De plus, le diabète de Sarah (jamais explicité d’entrée de jeu mais implémenté au fil du récit de manière complètement fluide) sera rajouté comme source d’embûches, afin de trouver sa seringue à l’extérieur. Et si il faut encore aborder un autre point notable : les policiers ne sont pas dépeints comme incompétents, et sont utilisés dans une très bonne séquence de dialogue lors du dernier tiers. De quoi admirablement jongler en rapports de force, tout au long des 1h50 de film !
Enfin, Panic Room marque la dernière collaboration avec Howard Shore (Se7en, le Seigneur des Anneaux) à la BO. Une musique moins marquante il faut bien le dire, mais qui fait bien le job par des envolées atmosphériques très Hermann-esques (« Working Elevator » en est le parfait exemple) ! Une source d’inspiration qui n’est pas sans rappeler La Mort aux Trousses d’Alfred Hitchcock, via notamment une séquence d’intro offrant des panoramas sur les buildings de la ville.
Si Panic Room pèche un tantinet dans une dernière partie plus attendue et dans les clous blockbusteresques (notamment sa fin), inutile de dire qu’il s’agit quand même d’une masterclass de réalisation.
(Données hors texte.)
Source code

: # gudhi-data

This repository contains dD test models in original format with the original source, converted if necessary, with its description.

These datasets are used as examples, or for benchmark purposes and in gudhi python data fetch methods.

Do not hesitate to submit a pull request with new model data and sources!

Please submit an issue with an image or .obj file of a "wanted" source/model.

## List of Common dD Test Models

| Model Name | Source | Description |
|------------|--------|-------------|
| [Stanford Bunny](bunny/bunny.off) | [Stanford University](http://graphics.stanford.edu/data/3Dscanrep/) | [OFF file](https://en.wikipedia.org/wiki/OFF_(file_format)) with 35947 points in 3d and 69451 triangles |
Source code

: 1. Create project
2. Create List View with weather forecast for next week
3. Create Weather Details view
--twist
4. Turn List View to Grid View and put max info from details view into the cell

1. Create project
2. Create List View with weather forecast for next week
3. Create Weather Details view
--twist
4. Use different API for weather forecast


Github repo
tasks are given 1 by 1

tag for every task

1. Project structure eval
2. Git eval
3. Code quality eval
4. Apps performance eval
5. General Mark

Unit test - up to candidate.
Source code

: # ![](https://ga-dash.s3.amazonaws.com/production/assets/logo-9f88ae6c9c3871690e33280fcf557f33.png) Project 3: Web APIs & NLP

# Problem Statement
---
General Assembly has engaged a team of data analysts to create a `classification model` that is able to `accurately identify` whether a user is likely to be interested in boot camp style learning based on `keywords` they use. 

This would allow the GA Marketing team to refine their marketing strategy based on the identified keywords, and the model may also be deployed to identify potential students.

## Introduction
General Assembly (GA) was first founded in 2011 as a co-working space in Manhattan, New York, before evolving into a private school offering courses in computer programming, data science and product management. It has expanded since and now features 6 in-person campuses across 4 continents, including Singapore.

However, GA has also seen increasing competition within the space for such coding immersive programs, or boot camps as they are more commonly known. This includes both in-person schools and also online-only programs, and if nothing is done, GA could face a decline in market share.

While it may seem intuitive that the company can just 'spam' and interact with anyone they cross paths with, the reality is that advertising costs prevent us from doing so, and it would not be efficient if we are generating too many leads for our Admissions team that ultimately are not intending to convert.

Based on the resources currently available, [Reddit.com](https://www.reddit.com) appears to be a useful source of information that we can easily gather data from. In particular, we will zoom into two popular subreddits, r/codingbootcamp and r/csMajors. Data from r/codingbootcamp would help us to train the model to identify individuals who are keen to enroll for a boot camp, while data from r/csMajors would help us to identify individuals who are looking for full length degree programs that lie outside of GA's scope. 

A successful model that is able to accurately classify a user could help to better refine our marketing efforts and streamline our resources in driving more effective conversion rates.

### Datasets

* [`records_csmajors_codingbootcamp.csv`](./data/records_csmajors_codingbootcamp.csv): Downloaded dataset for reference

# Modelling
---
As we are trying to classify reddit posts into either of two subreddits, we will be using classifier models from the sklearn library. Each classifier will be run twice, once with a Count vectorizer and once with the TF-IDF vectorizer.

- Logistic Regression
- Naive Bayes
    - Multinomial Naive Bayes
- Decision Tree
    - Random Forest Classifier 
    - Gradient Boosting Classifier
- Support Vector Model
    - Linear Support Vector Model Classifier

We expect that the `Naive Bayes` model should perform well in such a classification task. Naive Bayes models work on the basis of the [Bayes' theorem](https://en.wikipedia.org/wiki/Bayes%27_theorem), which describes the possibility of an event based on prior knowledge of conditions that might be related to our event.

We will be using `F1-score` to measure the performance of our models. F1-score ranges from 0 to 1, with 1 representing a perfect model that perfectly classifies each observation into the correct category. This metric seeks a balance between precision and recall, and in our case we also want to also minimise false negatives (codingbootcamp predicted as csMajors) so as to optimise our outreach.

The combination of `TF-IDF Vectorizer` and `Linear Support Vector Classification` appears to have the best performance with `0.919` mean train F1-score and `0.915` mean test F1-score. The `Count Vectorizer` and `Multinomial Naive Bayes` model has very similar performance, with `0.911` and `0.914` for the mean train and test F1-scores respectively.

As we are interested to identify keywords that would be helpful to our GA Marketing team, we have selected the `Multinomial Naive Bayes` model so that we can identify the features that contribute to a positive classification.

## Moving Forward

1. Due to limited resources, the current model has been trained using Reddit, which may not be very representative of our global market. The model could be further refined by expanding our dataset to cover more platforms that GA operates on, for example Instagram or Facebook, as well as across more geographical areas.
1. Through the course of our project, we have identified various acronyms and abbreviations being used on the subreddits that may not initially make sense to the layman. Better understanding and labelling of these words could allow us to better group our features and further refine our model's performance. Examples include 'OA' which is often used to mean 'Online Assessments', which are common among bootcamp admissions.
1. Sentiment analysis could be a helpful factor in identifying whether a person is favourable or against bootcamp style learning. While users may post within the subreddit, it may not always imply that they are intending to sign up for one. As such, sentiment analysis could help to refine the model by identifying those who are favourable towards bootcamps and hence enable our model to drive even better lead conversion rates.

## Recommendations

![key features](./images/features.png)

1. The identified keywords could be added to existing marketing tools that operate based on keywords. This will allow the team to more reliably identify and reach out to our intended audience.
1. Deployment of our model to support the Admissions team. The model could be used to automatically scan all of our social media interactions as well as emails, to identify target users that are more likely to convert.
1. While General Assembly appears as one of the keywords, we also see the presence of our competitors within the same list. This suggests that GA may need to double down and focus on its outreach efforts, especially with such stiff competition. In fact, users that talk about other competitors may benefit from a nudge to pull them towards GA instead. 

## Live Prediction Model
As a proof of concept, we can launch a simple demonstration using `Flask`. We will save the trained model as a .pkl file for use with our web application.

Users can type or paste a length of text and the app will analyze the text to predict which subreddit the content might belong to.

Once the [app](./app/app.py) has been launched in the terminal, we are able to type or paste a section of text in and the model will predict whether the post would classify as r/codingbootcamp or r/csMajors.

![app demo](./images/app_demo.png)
En plus d’être un petit succès (plus de 196 millions de dollars pour un budget de 48 millions), c’est aussi un tournant pour le réalisateur, qui abandonnera la pellicule pour le numérique par la suite. D’un simple home invasion grand public, Fincher réussit à créer un thriller sous tension, totalement en phase avec ses thèmes de l’enfermement et la solitude. Un film sous-estimé à l’efficacité redoutable en somme !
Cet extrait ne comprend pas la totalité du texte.